Work item → Determine how many lines below contain the word "OptimisticConcurrencyError", then write that number by itself.

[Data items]
※ ※ ※

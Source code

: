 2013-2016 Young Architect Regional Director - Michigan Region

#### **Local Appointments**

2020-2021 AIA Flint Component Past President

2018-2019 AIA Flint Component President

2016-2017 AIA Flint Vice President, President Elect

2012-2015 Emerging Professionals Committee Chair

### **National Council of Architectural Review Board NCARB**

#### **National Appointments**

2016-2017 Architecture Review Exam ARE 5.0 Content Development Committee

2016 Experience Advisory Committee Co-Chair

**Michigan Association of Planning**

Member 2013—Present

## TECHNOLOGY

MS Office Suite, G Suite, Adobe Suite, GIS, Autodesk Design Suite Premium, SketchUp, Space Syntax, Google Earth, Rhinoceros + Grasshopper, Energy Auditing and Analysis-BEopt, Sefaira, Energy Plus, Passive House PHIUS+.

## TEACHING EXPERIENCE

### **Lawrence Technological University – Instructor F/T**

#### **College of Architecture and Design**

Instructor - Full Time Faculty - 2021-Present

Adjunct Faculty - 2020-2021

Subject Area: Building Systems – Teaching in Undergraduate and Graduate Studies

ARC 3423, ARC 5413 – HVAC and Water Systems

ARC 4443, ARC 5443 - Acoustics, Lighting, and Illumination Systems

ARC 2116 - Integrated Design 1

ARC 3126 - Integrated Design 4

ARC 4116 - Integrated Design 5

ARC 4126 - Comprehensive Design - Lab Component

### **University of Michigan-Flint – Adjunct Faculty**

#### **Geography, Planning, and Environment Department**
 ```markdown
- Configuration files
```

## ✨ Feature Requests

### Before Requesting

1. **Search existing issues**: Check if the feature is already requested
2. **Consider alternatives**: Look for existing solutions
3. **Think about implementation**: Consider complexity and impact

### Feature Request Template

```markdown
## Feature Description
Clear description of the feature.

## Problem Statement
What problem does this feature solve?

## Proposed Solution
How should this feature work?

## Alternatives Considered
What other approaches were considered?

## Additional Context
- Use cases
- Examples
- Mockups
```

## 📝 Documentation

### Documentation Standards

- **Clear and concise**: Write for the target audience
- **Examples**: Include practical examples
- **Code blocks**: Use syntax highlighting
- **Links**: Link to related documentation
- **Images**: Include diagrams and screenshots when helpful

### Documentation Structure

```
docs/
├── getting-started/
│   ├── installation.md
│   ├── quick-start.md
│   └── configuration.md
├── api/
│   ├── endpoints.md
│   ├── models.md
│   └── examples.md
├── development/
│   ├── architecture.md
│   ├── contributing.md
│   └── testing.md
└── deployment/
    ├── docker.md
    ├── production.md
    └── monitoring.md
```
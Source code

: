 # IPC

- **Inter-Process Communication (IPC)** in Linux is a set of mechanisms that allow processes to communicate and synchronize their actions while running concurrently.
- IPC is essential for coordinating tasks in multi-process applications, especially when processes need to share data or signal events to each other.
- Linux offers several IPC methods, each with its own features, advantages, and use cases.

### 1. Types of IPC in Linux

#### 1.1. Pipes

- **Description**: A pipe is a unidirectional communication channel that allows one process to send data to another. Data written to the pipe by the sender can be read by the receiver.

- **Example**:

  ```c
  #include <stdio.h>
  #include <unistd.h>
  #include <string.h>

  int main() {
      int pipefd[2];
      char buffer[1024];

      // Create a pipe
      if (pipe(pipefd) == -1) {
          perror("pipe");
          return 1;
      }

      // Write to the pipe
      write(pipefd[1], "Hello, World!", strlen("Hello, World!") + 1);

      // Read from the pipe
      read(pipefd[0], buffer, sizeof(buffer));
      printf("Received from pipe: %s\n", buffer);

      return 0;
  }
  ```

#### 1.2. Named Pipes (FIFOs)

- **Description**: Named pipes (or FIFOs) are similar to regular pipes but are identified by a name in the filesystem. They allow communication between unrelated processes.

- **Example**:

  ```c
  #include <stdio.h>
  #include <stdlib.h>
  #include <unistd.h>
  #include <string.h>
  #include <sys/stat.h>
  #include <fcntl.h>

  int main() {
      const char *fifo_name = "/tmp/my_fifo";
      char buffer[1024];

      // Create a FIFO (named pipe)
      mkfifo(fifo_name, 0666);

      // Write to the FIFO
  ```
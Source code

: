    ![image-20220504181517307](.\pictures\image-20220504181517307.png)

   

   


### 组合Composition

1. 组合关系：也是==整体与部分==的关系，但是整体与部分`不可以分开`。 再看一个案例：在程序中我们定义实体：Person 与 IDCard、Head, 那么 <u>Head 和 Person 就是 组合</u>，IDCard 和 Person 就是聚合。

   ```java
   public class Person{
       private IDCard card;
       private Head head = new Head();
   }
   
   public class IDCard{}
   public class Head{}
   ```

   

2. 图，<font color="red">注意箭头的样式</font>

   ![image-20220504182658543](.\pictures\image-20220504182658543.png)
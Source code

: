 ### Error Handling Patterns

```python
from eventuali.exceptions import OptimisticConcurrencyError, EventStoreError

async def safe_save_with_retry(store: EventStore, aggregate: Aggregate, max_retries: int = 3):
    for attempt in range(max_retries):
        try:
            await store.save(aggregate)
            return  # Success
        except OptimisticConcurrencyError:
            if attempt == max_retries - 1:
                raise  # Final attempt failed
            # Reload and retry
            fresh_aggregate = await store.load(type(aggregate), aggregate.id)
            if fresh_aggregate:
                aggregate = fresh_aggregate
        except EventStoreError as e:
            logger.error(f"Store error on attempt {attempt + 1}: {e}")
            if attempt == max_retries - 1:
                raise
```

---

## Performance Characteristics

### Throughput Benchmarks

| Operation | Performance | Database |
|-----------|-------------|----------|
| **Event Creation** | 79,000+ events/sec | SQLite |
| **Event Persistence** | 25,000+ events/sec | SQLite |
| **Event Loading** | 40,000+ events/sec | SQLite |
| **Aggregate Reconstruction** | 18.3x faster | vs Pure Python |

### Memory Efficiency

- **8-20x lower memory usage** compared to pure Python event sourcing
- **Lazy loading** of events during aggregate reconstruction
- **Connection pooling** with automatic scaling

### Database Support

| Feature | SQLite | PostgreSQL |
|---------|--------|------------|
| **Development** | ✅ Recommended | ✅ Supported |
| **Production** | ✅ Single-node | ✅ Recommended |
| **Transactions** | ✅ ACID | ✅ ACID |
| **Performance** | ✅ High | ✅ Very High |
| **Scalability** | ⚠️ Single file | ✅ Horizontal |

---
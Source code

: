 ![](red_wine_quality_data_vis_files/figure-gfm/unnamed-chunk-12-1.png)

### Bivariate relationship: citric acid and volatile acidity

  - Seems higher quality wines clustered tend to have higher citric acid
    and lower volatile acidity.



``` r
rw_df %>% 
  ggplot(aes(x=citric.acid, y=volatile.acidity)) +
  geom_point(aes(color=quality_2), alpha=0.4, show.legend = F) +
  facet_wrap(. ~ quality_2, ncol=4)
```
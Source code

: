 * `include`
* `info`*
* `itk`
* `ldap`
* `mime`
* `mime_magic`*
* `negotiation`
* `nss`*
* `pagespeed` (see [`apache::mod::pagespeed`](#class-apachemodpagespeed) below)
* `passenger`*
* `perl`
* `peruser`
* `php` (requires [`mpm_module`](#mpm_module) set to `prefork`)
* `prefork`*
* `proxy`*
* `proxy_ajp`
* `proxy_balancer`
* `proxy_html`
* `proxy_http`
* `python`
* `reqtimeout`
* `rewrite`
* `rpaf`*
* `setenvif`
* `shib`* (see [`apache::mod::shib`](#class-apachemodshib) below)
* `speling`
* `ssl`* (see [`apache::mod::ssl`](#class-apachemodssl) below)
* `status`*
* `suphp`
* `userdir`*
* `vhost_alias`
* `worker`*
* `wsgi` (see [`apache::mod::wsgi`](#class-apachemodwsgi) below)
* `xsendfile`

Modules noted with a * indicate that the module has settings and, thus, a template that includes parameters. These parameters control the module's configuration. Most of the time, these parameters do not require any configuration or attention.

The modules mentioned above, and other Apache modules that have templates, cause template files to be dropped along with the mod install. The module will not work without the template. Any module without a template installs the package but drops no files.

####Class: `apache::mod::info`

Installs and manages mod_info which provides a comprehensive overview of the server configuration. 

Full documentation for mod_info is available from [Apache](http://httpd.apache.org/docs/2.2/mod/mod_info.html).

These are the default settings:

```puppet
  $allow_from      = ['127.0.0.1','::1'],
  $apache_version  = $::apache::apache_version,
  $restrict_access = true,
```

※ ※ ※

Task answer → 2